◆ What is needed: Tally up the lines below that carry the word "boolean", answering with the figure alone.

◆ Materials provided:

===============

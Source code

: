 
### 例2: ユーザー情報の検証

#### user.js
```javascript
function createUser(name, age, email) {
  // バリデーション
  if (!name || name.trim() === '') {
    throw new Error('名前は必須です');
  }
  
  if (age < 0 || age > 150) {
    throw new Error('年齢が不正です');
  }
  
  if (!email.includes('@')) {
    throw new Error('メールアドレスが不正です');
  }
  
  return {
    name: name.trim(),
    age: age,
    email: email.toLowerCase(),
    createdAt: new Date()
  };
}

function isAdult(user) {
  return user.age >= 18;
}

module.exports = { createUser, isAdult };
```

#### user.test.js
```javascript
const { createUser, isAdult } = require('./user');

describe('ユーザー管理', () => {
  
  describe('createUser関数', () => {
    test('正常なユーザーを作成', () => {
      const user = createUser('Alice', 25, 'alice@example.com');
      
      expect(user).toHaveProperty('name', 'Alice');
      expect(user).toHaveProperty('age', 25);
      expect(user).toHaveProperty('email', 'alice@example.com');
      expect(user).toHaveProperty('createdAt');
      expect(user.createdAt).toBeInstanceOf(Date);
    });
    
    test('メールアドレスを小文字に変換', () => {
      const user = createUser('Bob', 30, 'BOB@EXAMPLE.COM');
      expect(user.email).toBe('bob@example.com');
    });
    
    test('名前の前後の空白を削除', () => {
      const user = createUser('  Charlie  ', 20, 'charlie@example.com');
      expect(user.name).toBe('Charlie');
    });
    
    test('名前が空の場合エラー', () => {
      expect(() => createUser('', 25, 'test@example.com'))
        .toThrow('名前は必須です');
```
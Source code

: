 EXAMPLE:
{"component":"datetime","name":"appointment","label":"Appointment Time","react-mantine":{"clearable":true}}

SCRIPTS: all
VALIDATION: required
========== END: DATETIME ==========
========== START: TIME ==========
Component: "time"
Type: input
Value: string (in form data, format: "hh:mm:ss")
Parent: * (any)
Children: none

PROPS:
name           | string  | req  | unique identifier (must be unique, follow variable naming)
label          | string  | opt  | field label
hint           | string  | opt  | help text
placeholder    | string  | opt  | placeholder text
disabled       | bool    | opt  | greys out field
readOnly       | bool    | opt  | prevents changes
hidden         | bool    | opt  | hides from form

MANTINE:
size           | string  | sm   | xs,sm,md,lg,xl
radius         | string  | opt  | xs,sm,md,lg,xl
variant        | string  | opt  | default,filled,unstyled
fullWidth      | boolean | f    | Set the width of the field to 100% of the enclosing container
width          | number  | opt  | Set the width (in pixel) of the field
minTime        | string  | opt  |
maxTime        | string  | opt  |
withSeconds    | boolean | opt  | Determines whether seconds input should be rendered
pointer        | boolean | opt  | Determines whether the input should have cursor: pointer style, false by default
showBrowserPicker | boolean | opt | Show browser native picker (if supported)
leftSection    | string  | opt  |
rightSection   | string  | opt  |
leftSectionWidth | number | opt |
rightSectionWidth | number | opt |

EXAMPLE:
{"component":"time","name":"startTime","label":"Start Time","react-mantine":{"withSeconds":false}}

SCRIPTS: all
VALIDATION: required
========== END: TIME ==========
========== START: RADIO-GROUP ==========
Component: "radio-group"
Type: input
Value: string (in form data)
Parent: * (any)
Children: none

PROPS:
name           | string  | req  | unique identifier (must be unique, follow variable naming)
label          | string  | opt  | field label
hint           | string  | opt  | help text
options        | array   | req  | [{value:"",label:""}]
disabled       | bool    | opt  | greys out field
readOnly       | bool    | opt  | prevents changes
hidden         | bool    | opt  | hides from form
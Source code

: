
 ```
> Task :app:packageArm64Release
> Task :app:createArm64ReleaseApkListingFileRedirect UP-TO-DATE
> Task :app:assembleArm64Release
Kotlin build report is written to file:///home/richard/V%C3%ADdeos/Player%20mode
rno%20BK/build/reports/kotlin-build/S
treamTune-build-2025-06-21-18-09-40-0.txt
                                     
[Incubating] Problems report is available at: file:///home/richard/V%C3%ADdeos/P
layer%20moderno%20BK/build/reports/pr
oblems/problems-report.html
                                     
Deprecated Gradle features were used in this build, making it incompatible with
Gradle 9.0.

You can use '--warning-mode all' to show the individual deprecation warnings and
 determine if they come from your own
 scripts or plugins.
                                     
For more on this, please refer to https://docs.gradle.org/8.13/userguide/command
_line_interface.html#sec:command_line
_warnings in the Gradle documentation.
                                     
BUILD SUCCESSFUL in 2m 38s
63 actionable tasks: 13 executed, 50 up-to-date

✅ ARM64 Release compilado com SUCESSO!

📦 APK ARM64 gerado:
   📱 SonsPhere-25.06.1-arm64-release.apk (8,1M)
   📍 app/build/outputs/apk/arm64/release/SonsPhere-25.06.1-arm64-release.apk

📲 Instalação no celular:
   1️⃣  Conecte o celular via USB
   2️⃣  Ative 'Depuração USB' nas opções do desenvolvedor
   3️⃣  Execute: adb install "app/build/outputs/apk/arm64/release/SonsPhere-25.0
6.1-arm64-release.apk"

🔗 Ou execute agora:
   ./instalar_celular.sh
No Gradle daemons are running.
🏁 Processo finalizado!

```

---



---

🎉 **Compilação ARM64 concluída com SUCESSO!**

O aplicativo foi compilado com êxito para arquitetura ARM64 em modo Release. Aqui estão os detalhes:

===============

◆ Reply: 4